We are so deeply desirous of control, and that we have so little of it.
I’ve recently had two stark examples of this human conundrum: I’ve been in Europe working with 24 people from all the contours of the map: from South America to the Philippines and many countries in between. The topic was Facilitation.
This was a courageous group of learners, who spent much of their time with us stepping out of their comfort zones and into the challenge of being present in front of the room.
Prior to their final assignment, I was struck by the trajectory of their questions: many of them boiled down to this:
How can I control the outcome of what happens when I facilitate a group?
And how can I make sure that I get it right?
And we know, don’t we, that the answer to that is: you can’t.
Life is what happens to you whilst you are busy making plans! There is a delicious paradox embedded in this puzzle.
Because the answer is not to not make any plans. Nor is it to abandon preparation. In fact, we worked in some depth around preparation.
Preparation and plans, being organised and thinking ahead: all of these activities create a sense of stability, a platform, a foundation – from which to move into the unpredictable nature of each moment of NOW!
I think of the moment when birds take flight and trust to the air currents. I think of the sailors for whom the earth was still flat, who nonetheless set sail for the edge of the world.
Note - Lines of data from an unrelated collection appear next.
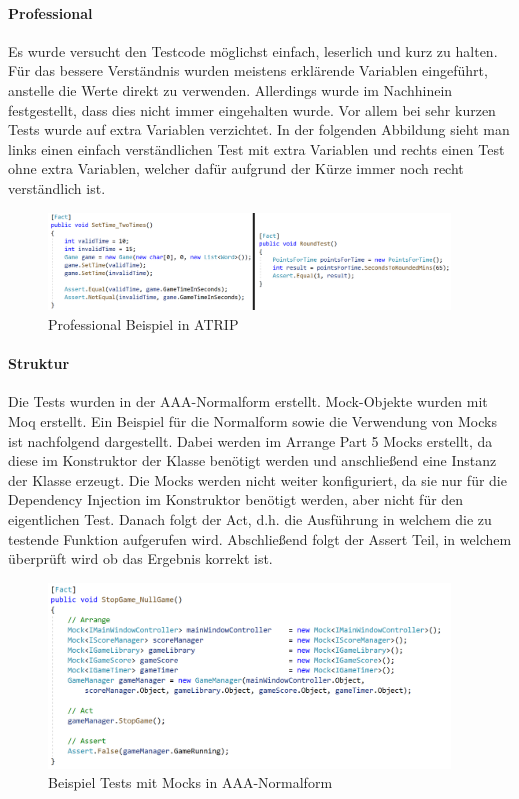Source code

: \paragraph{Professional}
Es wurde versucht den Testcode möglichst einfach, leserlich und kurz zu halten. Für das bessere Verständnis wurden meistens erklärende Variablen eingeführt, anstelle die Werte direkt zu verwenden. Allerdings wurde im Nachhinein festgestellt, dass dies nicht immer eingehalten wurde. Vor allem bei sehr kurzen Tests wurde auf extra Variablen verzichtet. In der folgenden Abbildung sieht man links einen einfach verständlichen Test mit extra Variablen und rechts einen Test ohne extra Variablen, welcher dafür aufgrund der Kürze immer noch recht verständlich ist.

\begin{figure}[!htb]
\centering
\includegraphics[width=0.95\textwidth]{Bilder/professional_example.PNG}
\caption{\label{Abb:professional_example} Professional Beispiel in ATRIP}
\end{figure}


\paragraph{Struktur}
Die Tests wurden in der AAA-Normalform erstellt. Mock-Objekte wurden mit Moq erstellt. Ein Beispiel für die Normalform sowie die Verwendung von Mocks ist nachfolgend dargestellt. Dabei werden im \glqq Arrange\grqq{} Part 5 Mocks erstellt, da diese im Konstruktor der Klasse benötigt werden und anschließend eine Instanz der Klasse erzeugt. Die Mocks werden nicht weiter konfiguriert, da sie nur für die Dependency Injection im Konstruktor benötigt werden, aber nicht für den eigentlichen Test. Danach folgt der \glqq Act\grqq{}, d.h. die Ausführung in welchem die zu testende Funktion aufgerufen wird. Abschließend folgt der \glqq Assert\grqq{} Teil, in welchem überprüft wird ob das Ergebnis korrekt ist.


\begin{figure}[!htb]
\centering
\includegraphics[width=0.95\textwidth]{Bilder/UnitTest.PNG}
\caption{\label{Abb:UnitTest}Beispiel Tests mit Mocks in AAA-Normalform}
\end{figure}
I think of the fathomless depth to which our courage must plumb in order to step into each moment of this wild and chaotic experience we call life.
I think of the Thinking Environment components of Encouragement and Ease – the human wings that can support us as we face the unknown arising of our futures coming to meet us in each moment.
I don’t have a single answer: but I do know that control has little to do with it.
My second experience, an ongoing one, is supporting someone I love who is gripped in the despair of depression. As I listen and listen I have to sit with the helpless knowing that in the end only she can find it in herself to make a different choice: the decision to be happier.
How to stay open and loving and compassionate in the face of someone’s seeming to have forgotten how to make that choice. Are they able? Are they willing?
And to have no control over the answer to that, when I want it as badly as I want rain to fall in Cape Town: well that’s a lesson in letting go of being in control.
And what ignites hope in me time and again, as I have often said in my newsletters, is my unswerving faith in the human spirit.
Watching the Facilitators in our seminar step up to being at the front of the room, embodying their own unique presence, was inspiring.
It showed me, again, as I have been shown so many times, that the courage to own who you are and inhabit yourself as fully as possible is a form of personal authority that supplants control, and allows each of us to take to our own inimitable flight path through life.